To Discover novel PTP1B inhibitors by high-throughput virtual screening Background: Type 2 Diabetes is a significant global health concern. According to projections, the estimated number of individuals affected by the condition will reach 578 million by the year 2030 and is expected to further increase to 700 million deaths by 2045. Protein Tyrosine Phosphatase 1B is an enzymatic protein that has a negative regulatory effect on the pathways involved in insulin signaling. This regulatory action ultimately results in the development of insulin resistance and the subsequent elevation of glucose levels in the bloodstream. The proper functioning of insulin signaling is essential for maintaining glucose homeostasis, whereas the disruption of insulin signaling can result in the development of type 2 diabetes. Consequently, we sought to utilize PTP1B as a drug target in this investigation.

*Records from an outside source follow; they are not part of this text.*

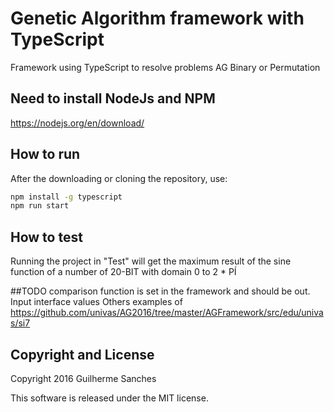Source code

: # Genetic Algorithm framework with TypeScript
Framework using TypeScript to resolve problems AG Binary or Permutation

## Need to install NodeJs and NPM

https://nodejs.org/en/download/

## How to run
After the downloading or cloning the repository, use:
```bash
npm install -g typescript
npm run start
```

## How to test
Running the project in "Test" will get the maximum result
of the sine function of a number of 20-BIT with domain 0 to 2 * PÍ


##TODO
comparison function is set in the framework and should be out.
Input interface values
Others examples of https://github.com/univas/AG2016/tree/master/AGFramework/src/edu/univas/si7

## Copyright and License
Copyright 2016 Guilherme Sanches

This software is released under the MIT license.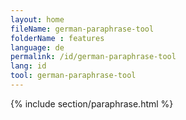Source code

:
 ```yaml
---
layout: home
fileName: german-paraphrase-tool
folderName : features
language: de
permalink: /id/german-paraphrase-tool
lang: id
tool: german-paraphrase-tool
---
```

{% include section/paraphrase.html %}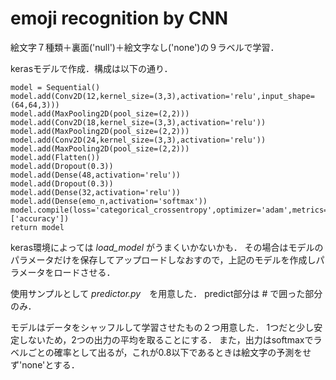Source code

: # emoji recognition by CNN

絵文字７種類＋裏面('null')＋絵文字なし('none')の９ラベルで学習．

kerasモデルで作成．構成は以下の通り．

```
model = Sequential()
model.add(Conv2D(12,kernel_size=(3,3),activation='relu',input_shape=(64,64,3)))
model.add(MaxPooling2D(pool_size=(2,2)))
model.add(Conv2D(18,kernel_size=(3,3),activation='relu'))
model.add(MaxPooling2D(pool_size=(2,2)))
model.add(Conv2D(24,kernel_size=(3,3),activation='relu'))
model.add(MaxPooling2D(pool_size=(2,2)))
model.add(Flatten())
model.add(Dropout(0.3))
model.add(Dense(48,activation='relu'))
model.add(Dropout(0.3))
model.add(Dense(32,activation='relu'))
model.add(Dense(emo_n,activation='softmax'))
model.compile(loss='categorical_crossentropy',optimizer='adam',metrics=['accuracy'])
return model
```

keras環境によっては _load_model_ がうまくいかないかも．
その場合はモデルのパラメータだけを保存してアップロードしなおすので，上記のモデルを作成しパラメータをロードさせる．

使用サンプルとして _predictor.py_　を用意した．
predict部分は # で囲った部分のみ．

モデルはデータをシャッフルして学習させたもの２つ用意した．
1つだと少し安定しないため，2つの出力の平均を取ることにする．
また，出力はsoftmaxでラベルごとの確率として出るが，これが0.8以下であるときは絵文字の予測をせず'none'とする．
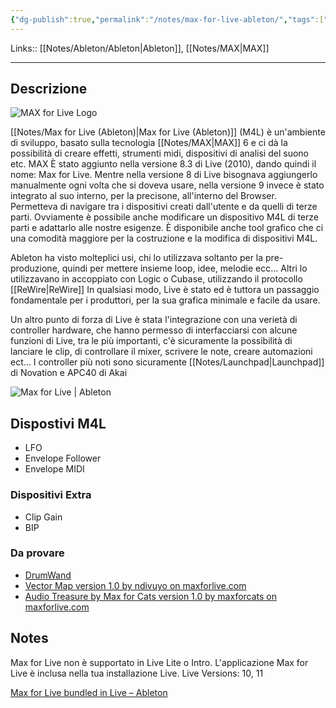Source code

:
 ```yaml
---
{"dg-publish":true,"permalink":"/notes/max-for-live-ableton/","tags":["type/note"]}
---
```


Links:: [[Notes/Ableton/Ableton\|Ableton]], [[Notes/MAX\|MAX]]

---
## Descrizione

![](http://abletonuniverse.altervista.org/wp-content/uploads/2012/12/mfl.jpg "MAX for Live Logo")

[[Notes/Max for Live (Ableton)\|Max for Live (Ableton)]] (M4L) è un'ambiente di sviluppo, basato sulla tecnologia [[Notes/MAX\|MAX]] 6 e ci dà la possibilità di creare effetti, strumenti midi, dispositivi di analisi del suono etc.
MAX È stato aggiunto nella versione 8.3 di Live (2010), dando quindi il nome: Max for Live. 
Mentre nella versione 8 di Live bisognava aggiungerlo manualmente ogni volta che si doveva usare, nella versione 9 invece è stato integrato al suo interno, per la precisone, all'interno del Browser. Permetteva di navigare tra i dispositivi creati dall'utente e da quelli di terze parti. 
Ovviamente è possibile anche modificare un dispositivo M4L di terze parti e adattarlo alle nostre esigenze. È disponibile anche tool grafico  che ci una comodità maggiore per la costruzione e la modifica di dispositivi M4L.

Ableton ha visto molteplici usi, chi lo utilizzava soltanto per la pre-produzione, quindi per mettere insieme loop, idee, melodie ecc...  Altri lo utilizzavano in accoppiato con Logic o Cubase, utilizzando il protocollo [[ReWire\|ReWire]] In qualsiasi modo, Live è stato ed è tuttora un passaggio fondamentale per i produttori, per la sua grafica minimale e facile da usare.

Un altro punto di forza di Live è stata l'integrazione con una verietà di controller hardware, che hanno permesso di interfacciarsi con alcune funzioni di Live, tra le più importanti, c'è sicuramente la possibilità di lanciare le clip, di controllare il mixer, scrivere le note, creare automazioni ect...
I controller più noti sono sicuramente [[Notes/Launchpad\|Launchpad]] di Novation e APC40 di Akai

![Max for Live | Ableton](https://ableton-production.imgix.net/live/screenshot-max.jpg?auto=compress%2Cformat&w=768)


## Dispostivi M4L

- LFO
- Envelope Follower
- Envelope MIDI

### Dispositivi Extra

- Clip Gain
- BIP


### Da provare 

- [DrumWand](https://laidbackpistol.gumroad.com/l/gSrBG)
- [Vector Map version 1.0 by ndivuyo on maxforlive.com](https://maxforlive.com/library/device/7879/vector-map)
- [Audio Treasure by Max for Cats version 1.0 by maxforcats on maxforlive.com](https://maxforlive.com/library/device/2718/audio-treasure-by-max-for-cats)


## Notes

Max for Live non è supportato in Live Lite o Intro.
L'applicazione Max for Live è inclusa nella tua installazione Live.
Live Versions: 10, 11

[Max for Live bundled in Live – Ableton](https://help.ableton.com/hc/en-us/articles/360000036850-Max-for-Live-bundled-in-Live)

The purpose of our study was to identify novel PTP1B inhibitors as a potential treatment for managing type 2 diabetes.
To discover potent PTP1B inhibitors, we have screened the Maybridge HitDiscover database by SBVS. Top hits have been passed based on various drug-likeness rules, toxicity predictions, ADME assessment, Consensus Molecular docking, DFT, and 300 ns MD Simulations.
Two compounds have been identified with strong binding affinity at the active site of PTP1B along with drug-like properties, efficient ADME, low toxicity, and high stability.

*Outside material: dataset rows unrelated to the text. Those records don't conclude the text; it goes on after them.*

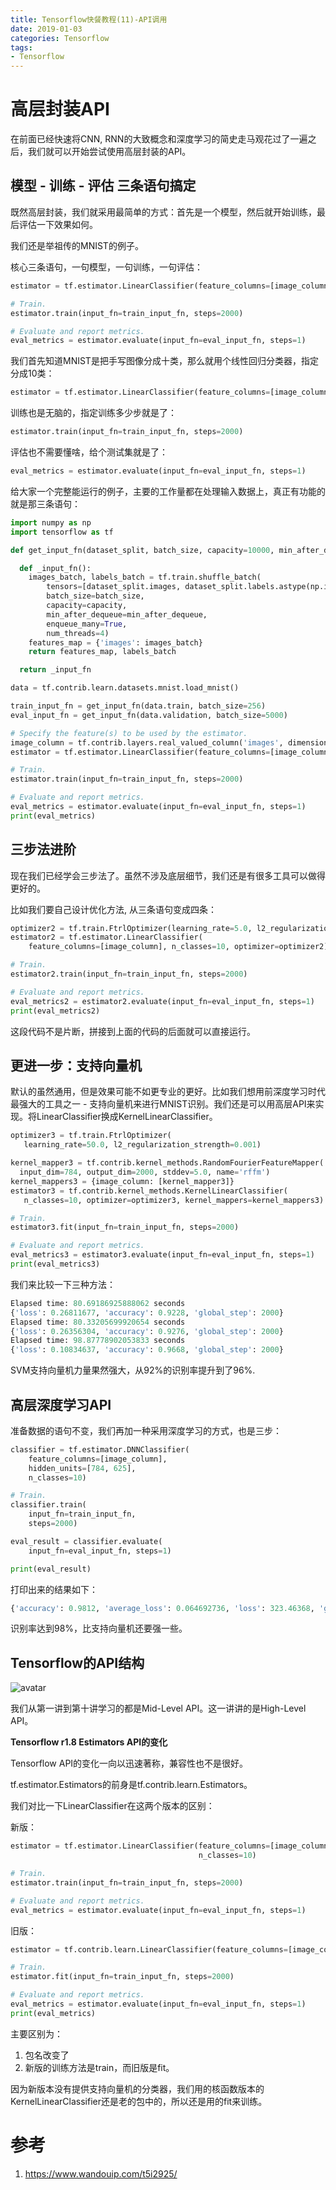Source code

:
 ```yaml
---
title: Tensorflow快餐教程(11)-API调用
date: 2019-01-03
categories: Tensorflow
tags:
- Tensorflow
---
```


# 高层封装API

在前面已经快速将CNN, RNN的大致概念和深度学习的简史走马观花过了一遍之后，我们就可以开始尝试使用高层封装的API。

<!-- more -->

## 模型 - 训练 - 评估 三条语句搞定

既然高层封装，我们就采用最简单的方式：首先是一个模型，然后就开始训练，最后评估一下效果如何。

我们还是举祖传的MNIST的例子。

核心三条语句，一句模型，一句训练，一句评估：
```python
estimator = tf.estimator.LinearClassifier(feature_columns=[image_column], n_classes=10)

# Train.
estimator.train(input_fn=train_input_fn, steps=2000)

# Evaluate and report metrics.
eval_metrics = estimator.evaluate(input_fn=eval_input_fn, steps=1)
```
我们首先知道MNIST是把手写图像分成十类，那么就用个线性回归分类器，指定分成10类：
```python
estimator = tf.estimator.LinearClassifier(feature_columns=[image_column], n_classes=10)
```
训练也是无脑的，指定训练多少步就是了：
```python
estimator.train(input_fn=train_input_fn, steps=2000)
```
评估也不需要懂啥，给个测试集就是了：
```python
eval_metrics = estimator.evaluate(input_fn=eval_input_fn, steps=1)
```
给大家一个完整能运行的例子，主要的工作量都在处理输入数据上，真正有功能的就是那三条语句：
```python
import numpy as np
import tensorflow as tf

def get_input_fn(dataset_split, batch_size, capacity=10000, min_after_dequeue=3000):

  def _input_fn():
    images_batch, labels_batch = tf.train.shuffle_batch(
        tensors=[dataset_split.images, dataset_split.labels.astype(np.int32)],
        batch_size=batch_size,
        capacity=capacity,
        min_after_dequeue=min_after_dequeue,
        enqueue_many=True,
        num_threads=4)
    features_map = {'images': images_batch}
    return features_map, labels_batch

  return _input_fn

data = tf.contrib.learn.datasets.mnist.load_mnist()

train_input_fn = get_input_fn(data.train, batch_size=256)
eval_input_fn = get_input_fn(data.validation, batch_size=5000)

# Specify the feature(s) to be used by the estimator.
image_column = tf.contrib.layers.real_valued_column('images', dimension=784)
estimator = tf.estimator.LinearClassifier(feature_columns=[image_column], n_classes=10)

# Train.
estimator.train(input_fn=train_input_fn, steps=2000)

# Evaluate and report metrics.
eval_metrics = estimator.evaluate(input_fn=eval_input_fn, steps=1)
print(eval_metrics)
```

## 三步法进阶

现在我们已经学会三步法了。虽然不涉及底层细节，我们还是有很多工具可以做得更好的。

比如我们要自己设计优化方法, 从三条语句变成四条：
```python
optimizer2 = tf.train.FtrlOptimizer(learning_rate=5.0, l2_regularization_strength=1.0)
estimator2 = tf.estimator.LinearClassifier(
    feature_columns=[image_column], n_classes=10, optimizer=optimizer2)

# Train.
estimator2.train(input_fn=train_input_fn, steps=2000)

# Evaluate and report metrics.
eval_metrics2 = estimator2.evaluate(input_fn=eval_input_fn, steps=1)
print(eval_metrics2)
```
这段代码不是片断，拼接到上面的代码的后面就可以直接运行。

## 更进一步：支持向量机

默认的虽然通用，但是效果可能不如更专业的更好。比如我们想用前深度学习时代最强大的工具之一 - 支持向量机来进行MNIST识别。我们还是可以用高层API来实现。将LinearClassifier换成KernelLinearClassifier。
```python
optimizer3 = tf.train.FtrlOptimizer(
   learning_rate=50.0, l2_regularization_strength=0.001)

kernel_mapper3 = tf.contrib.kernel_methods.RandomFourierFeatureMapper(
  input_dim=784, output_dim=2000, stddev=5.0, name='rffm')
kernel_mappers3 = {image_column: [kernel_mapper3]}
estimator3 = tf.contrib.kernel_methods.KernelLinearClassifier(
   n_classes=10, optimizer=optimizer3, kernel_mappers=kernel_mappers3)

# Train.
estimator3.fit(input_fn=train_input_fn, steps=2000)

# Evaluate and report metrics.
eval_metrics3 = estimator3.evaluate(input_fn=eval_input_fn, steps=1)
print(eval_metrics3)
```
我们来比较一下三种方法：
```python
Elapsed time: 80.69186925888062 seconds
{'loss': 0.26811677, 'accuracy': 0.9228, 'global_step': 2000}
Elapsed time: 80.33205699920654 seconds
{'loss': 0.26356304, 'accuracy': 0.9276, 'global_step': 2000}
Elapsed time: 98.87778902053833 seconds
{'loss': 0.10834637, 'accuracy': 0.9668, 'global_step': 2000}
```
SVM支持向量机力量果然强大，从92%的识别率提升到了96%.

## 高层深度学习API

准备数据的语句不变，我们再加一种采用深度学习的方式，也是三步：
```python
classifier = tf.estimator.DNNClassifier(
    feature_columns=[image_column],
    hidden_units=[784, 625],
    n_classes=10)

# Train.
classifier.train(
    input_fn=train_input_fn,
    steps=2000)

eval_result = classifier.evaluate(
    input_fn=eval_input_fn, steps=1)

print(eval_result)
```
打印出来的结果如下：
```python
{'accuracy': 0.9812, 'average_loss': 0.064692736, 'loss': 323.46368, 'global_step': 2000}
```
识别率达到98%，比支持向量机还要强一些。

## Tensorflow的API结构

![avatar](http://img.wandouip.com/1872659-ab2cce108cee949130a2015972ec5e50.png)

我们从第一讲到第十讲学习的都是Mid-Level API。这一讲讲的是High-Level API。

**Tensorflow r1.8 Estimators API的变化**

Tensorflow API的变化一向以迅速著称，兼容性也不是很好。

tf.estimator.Estimators的前身是tf.contrib.learn.Estimators。

我们对比一下LinearClassifier在这两个版本的区别：

新版：
```python
estimator = tf.estimator.LinearClassifier(feature_columns=[image_column],
                                          n_classes=10)

# Train.
estimator.train(input_fn=train_input_fn, steps=2000)

# Evaluate and report metrics.
eval_metrics = estimator.evaluate(input_fn=eval_input_fn, steps=1)
```
旧版：
```python
estimator = tf.contrib.learn.LinearClassifier(feature_columns=[image_column], n_classes=10)

# Train.
estimator.fit(input_fn=train_input_fn, steps=2000)

# Evaluate and report metrics.
eval_metrics = estimator.evaluate(input_fn=eval_input_fn, steps=1)
print(eval_metrics)
```
主要区别为：  
1. 包名改变了  
2. 新版的训练方法是train，而旧版是fit。

因为新版本没有提供支持向量机的分类器，我们用的核函数版本的KernelLinearClassifier还是老的包中的，所以还是用的fit来训练。

# 参考

1. <https://www.wandouip.com/t5i2925/>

The identified molecules could potentially manage T2DM effectively by inhibiting PTP1B, providing a promising avenue for therapeutic strategies.

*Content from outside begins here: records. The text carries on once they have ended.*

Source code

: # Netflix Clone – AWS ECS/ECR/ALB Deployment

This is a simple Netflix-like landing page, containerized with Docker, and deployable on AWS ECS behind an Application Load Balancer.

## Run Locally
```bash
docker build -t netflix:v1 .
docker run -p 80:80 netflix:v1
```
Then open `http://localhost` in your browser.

通过高通量虚拟筛选发现新型蛋白酪氨酸磷酸酶1B(PTP1B)抑制剂
2型糖尿病是全球重大的健康问题。据预测,到2030年受该疾病影响的人数估计将达到5.78亿,预计到2045年将进一步增至7亿人死亡。蛋白酪氨酸磷酸酶1B是一种酶蛋白,对胰岛素信号传导途径具有负调节作用。这种调节作用最终导致胰岛素抵抗的发展以及随后血液中葡萄糖水平的升高。胰岛素信号的正常功能对于维持葡萄糖稳态至关重要,而胰岛素信号的破坏会导致2型糖尿病的发展。因此,在本研究中我们试图将PTP1B用作药物靶点。
我们研究的目的是鉴定新型PTP1B抑制剂作为治疗2型糖尿病的潜在疗法。
为了发现有效的PTP1B抑制剂,我们通过基于结构的虚拟筛选(SBVS)对Maybridge HitDiscover数据库进行了筛选。根据各种类药规则、毒性预测、药物代谢动力学(ADME)评估、一致性分子对接、密度泛函理论(DFT)和300纳秒分子动力学(MD)模拟筛选出顶级命中化合物。
已鉴定出两种化合物,它们在PTP1B的活性位点具有很强的结合亲和力,同时具有类药性质、高效的ADME、低毒性和高稳定性。
所鉴定的分子可能通过抑制PTP1B有效治疗2型糖尿病,为治疗策略提供了一条有前景的途径。